EXERCISE PROMPT: In the data that follows, find the line with "server may be"; transcribe it, every later line up to the one with "#### 4.2.2.1 Initial Security Gateway (SeGW)", and that line as well, exactly and with no others.

(Data items)
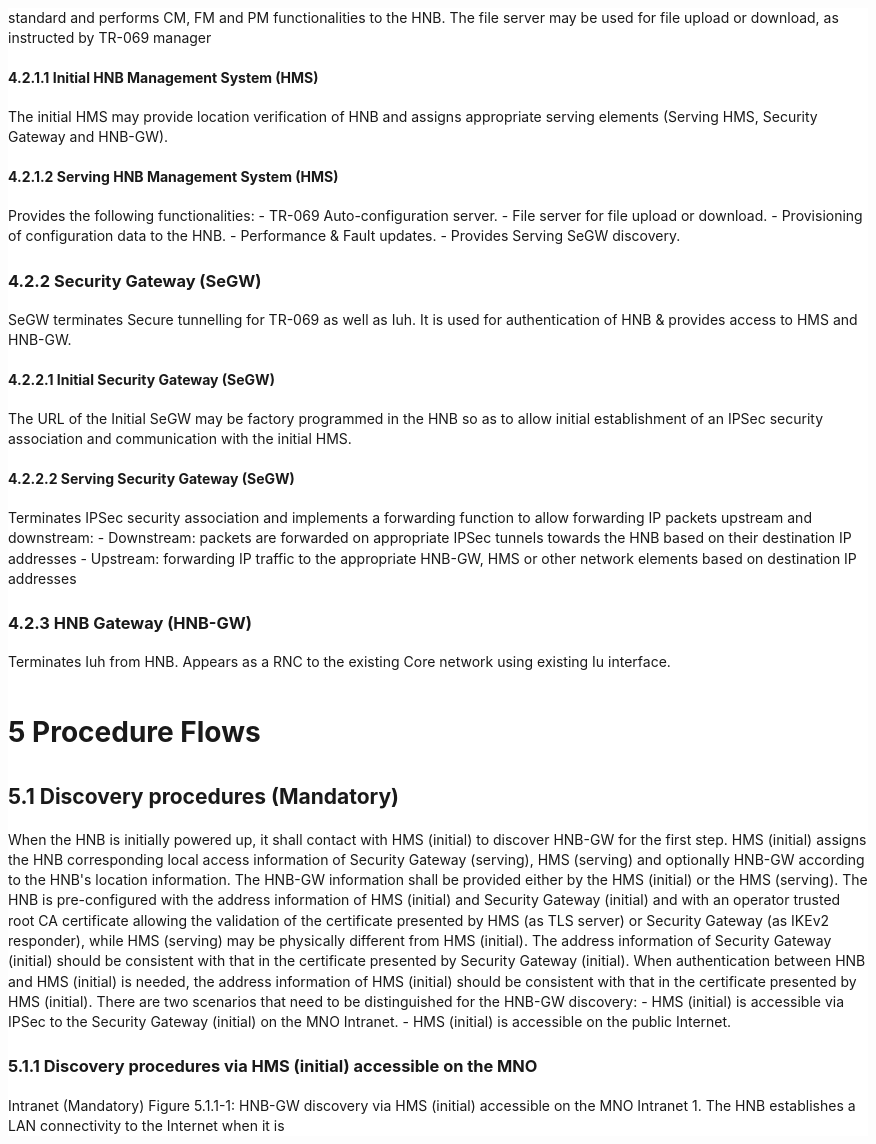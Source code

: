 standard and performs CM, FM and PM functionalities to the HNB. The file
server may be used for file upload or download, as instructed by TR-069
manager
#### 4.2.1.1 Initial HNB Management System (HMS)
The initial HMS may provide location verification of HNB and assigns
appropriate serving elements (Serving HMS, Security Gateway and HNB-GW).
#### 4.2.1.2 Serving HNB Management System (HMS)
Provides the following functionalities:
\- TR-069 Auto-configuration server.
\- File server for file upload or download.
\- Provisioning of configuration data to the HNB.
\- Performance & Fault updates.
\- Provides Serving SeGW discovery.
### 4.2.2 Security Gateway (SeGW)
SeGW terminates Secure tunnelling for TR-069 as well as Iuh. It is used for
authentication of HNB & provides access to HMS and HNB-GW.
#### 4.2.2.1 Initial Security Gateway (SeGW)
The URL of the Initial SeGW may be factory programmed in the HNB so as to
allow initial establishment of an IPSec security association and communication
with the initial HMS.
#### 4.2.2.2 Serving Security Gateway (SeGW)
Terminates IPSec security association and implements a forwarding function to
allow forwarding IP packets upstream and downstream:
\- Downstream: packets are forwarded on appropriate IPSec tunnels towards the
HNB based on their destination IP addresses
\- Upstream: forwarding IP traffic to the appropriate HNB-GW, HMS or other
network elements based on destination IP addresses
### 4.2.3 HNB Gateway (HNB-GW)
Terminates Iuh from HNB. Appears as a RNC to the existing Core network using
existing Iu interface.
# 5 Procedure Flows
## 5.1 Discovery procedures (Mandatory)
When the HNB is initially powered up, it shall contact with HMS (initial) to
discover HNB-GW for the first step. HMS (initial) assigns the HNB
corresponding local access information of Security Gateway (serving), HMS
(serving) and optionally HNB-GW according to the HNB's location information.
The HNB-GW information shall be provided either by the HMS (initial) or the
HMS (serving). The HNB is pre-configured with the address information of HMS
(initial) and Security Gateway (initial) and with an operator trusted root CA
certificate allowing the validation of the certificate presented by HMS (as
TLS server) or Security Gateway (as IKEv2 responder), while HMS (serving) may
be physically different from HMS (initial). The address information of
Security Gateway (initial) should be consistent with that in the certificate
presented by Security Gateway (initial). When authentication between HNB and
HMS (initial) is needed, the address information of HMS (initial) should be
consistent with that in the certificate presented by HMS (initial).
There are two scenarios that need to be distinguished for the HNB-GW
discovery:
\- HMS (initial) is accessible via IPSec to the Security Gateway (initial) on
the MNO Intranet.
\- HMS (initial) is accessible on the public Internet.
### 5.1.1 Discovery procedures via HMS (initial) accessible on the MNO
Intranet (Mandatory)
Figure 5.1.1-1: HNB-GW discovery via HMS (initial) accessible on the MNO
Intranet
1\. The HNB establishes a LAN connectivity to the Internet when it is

RESULT:
server may be used for file upload or download, as instructed by TR-069
manager
#### 4.2.1.1 Initial HNB Management System (HMS)
The initial HMS may provide location verification of HNB and assigns
appropriate serving elements (Serving HMS, Security Gateway and HNB-GW).
#### 4.2.1.2 Serving HNB Management System (HMS)
Provides the following functionalities:
\- TR-069 Auto-configuration server.
\- File server for file upload or download.
\- Provisioning of configuration data to the HNB.
\- Performance & Fault updates.
\- Provides Serving SeGW discovery.
### 4.2.2 Security Gateway (SeGW)
SeGW terminates Secure tunnelling for TR-069 as well as Iuh. It is used for
authentication of HNB & provides access to HMS and HNB-GW.
#### 4.2.2.1 Initial Security Gateway (SeGW)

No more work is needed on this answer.